Full Example of Protected and Guest Routes

ts
const routes = [
  {
    path: '/',
    name: 'home',
    component: Home
  },
  {
    path: '/auth/login',
    name: 'login',
    component: Login,
    meta: { requiresGuest: true } // Only accessible to unauthenticated users
  },
  {
    path: '/auth/register',
    name: 'register',
    component: Register,
    meta: { requiresGuest: true } // Only accessible to unauthenticated users
  },
  {
    path: '/auth/profile',
    name: 'profile',
    component: Profile,
    meta: { requiresAuth: true } // Requires authentication to access
  },
  {
    path: '/dashboard',
    name: 'dashboard',
    component: Dashboard,
    meta: { requiresAuth: true } // Requires authentication to access
  }
]

const router = createRouter({
  history: createWebHistory(),
  routes
})

export default router

By adding these meta properties, you give @toneflix/vue-auth the necessary information to control access to your routes based on the user’s authentication status.

Summary

  • meta.requiresAuth: true: Protects routes so only authenticated users can access them.
  • meta.requiresGuest: true: Restricts routes to only guests (unauthenticated users).

This setup allows you to easily control which users have access to certain parts of your app based on whether they are logged in or not.

7. Pinia Integration

The @toneflix/vue-auth plugin requires Pinia for state management. When you install the plugin, it automatically checks whether Pinia is already installed in your Vue application.

  • If you’ve already registered Pinia: The authPlugin will detect this and will not register a new Pinia instance.

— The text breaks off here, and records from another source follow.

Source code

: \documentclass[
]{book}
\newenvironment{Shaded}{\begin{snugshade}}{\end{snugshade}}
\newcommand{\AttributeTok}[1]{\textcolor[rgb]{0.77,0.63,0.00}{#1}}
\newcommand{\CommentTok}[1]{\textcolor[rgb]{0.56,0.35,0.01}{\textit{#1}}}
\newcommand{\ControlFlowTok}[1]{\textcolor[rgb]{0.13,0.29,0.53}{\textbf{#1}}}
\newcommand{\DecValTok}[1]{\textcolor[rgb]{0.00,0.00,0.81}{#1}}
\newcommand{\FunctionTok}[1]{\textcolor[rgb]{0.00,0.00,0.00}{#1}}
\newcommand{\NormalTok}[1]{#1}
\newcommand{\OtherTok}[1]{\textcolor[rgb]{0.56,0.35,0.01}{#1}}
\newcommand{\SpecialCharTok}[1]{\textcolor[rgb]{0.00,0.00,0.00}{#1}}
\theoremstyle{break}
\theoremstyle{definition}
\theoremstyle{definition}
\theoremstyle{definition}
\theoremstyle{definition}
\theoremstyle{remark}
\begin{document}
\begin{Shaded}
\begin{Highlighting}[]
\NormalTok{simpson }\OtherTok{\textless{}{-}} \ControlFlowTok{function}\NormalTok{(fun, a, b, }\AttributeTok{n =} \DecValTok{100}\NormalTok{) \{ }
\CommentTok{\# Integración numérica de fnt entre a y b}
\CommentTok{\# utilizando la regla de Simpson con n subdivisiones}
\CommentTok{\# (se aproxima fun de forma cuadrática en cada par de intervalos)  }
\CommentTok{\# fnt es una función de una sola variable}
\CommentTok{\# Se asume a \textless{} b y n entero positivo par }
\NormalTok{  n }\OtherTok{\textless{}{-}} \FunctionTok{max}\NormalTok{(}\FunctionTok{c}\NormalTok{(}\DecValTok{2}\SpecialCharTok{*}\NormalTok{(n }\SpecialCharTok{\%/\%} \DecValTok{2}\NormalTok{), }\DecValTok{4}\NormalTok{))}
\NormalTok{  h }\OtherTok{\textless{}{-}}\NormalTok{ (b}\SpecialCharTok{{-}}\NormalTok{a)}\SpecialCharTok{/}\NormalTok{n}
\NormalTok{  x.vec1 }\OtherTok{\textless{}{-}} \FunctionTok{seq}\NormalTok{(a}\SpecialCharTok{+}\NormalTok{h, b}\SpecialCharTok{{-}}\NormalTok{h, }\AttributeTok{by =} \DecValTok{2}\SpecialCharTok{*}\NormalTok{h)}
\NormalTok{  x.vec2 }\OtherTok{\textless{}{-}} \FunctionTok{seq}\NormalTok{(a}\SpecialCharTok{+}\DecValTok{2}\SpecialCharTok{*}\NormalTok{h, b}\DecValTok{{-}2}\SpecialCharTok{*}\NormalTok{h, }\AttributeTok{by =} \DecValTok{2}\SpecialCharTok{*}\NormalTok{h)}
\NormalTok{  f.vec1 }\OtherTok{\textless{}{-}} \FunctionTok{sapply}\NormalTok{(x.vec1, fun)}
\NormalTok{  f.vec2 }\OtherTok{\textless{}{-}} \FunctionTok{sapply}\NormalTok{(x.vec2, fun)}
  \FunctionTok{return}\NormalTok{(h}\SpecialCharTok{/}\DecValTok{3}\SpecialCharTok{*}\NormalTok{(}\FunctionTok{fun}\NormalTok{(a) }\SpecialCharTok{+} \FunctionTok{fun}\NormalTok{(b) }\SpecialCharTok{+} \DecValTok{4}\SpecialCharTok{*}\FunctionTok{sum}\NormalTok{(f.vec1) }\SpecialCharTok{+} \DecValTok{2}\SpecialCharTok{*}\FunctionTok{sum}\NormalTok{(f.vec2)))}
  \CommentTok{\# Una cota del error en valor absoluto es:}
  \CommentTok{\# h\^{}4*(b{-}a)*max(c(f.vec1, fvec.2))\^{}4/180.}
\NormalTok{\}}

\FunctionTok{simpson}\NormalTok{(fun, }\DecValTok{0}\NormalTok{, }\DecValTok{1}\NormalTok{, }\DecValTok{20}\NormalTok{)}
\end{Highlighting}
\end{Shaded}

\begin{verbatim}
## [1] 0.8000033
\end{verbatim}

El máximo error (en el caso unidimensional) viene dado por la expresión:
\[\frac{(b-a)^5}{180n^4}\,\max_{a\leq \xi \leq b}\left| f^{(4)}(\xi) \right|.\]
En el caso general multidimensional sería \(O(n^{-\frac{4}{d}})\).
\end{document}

Instead, it will use the one that is already set up in your application.
  • If Pinia is not set up: The plugin will install a new Pinia instance for you.

This flexibility ensures that your application’s state management remains simple and efficient, regardless of when or how Pinia is added to your app.

Example:

In your app’s main setup file, after you’ve installed Pinia or if you haven’t done so, you can install the authentication plugin:

ts
import { createApp } from 'vue'
import { createPinia } from 'pinia'
import { authPlugin } from '@toneflix/vue-auth'
import App from './App.vue'
import router from './router'

// If you've already set up Pinia
const pinia = createPinia()

const app = createApp(App)
app.use(pinia) // Use your existing Pinia instance

app.use(authPlugin({
  baseUrl: 'http://example.com/api/v1',
  //...otherOptions
}))

app.use(router)
app.mount('#app')

This ensures that the authentication state is globally available in your application. You can import and call the useAuthStore() method from '@toneflix/vue-auth' to access the authentication state throughout your app.

Full Example Setup

Here’s what a complete setup might look like:

ts
import { createApp } from 'vue'
import { createRouter, createWebHistory } from 'vue-router'
import { authPlugin } from '@toneflix/vue-auth'
import App from './App.vue'

// Create the router instance
const router = createRouter({
  history: createWebHistory(),
  routes: [...]
})

// Install the auth plugin
const auth = authPlugin({
  router,
  baseUrl: 'https://example.com/api/v1',
  storageKey: 'my_auth_token', 
  storageOptions: { persist: true },
  endpoints: {
    login: '/login',
    register: '/register',
    logout: '/logout',
    profile: '/profile',
    forgot: '/forgot',
    reset: '/reset',
  },
  loginRouteName: '/auth/login',
  defaultAuthRouteName: '/auth/profile',
  setAuthHeaders: () => {
    const token = localStorage.getItem('my_auth_token')
    return {
      Authorization: `Bearer ${token}`
    }
  },
  transformResponse(resp: { data: AuthUser; token?: string }) {
    return { user: resp.data, token: resp.token }
  }
})

// Create the app and use the plugin
const app = createApp(App)
app.use(auth)
app.use(router)
app.mount('#app')

This guide should provide clarity on how to configure @toneflix/vue-auth and how the options work together to provide a seamless authentication experience.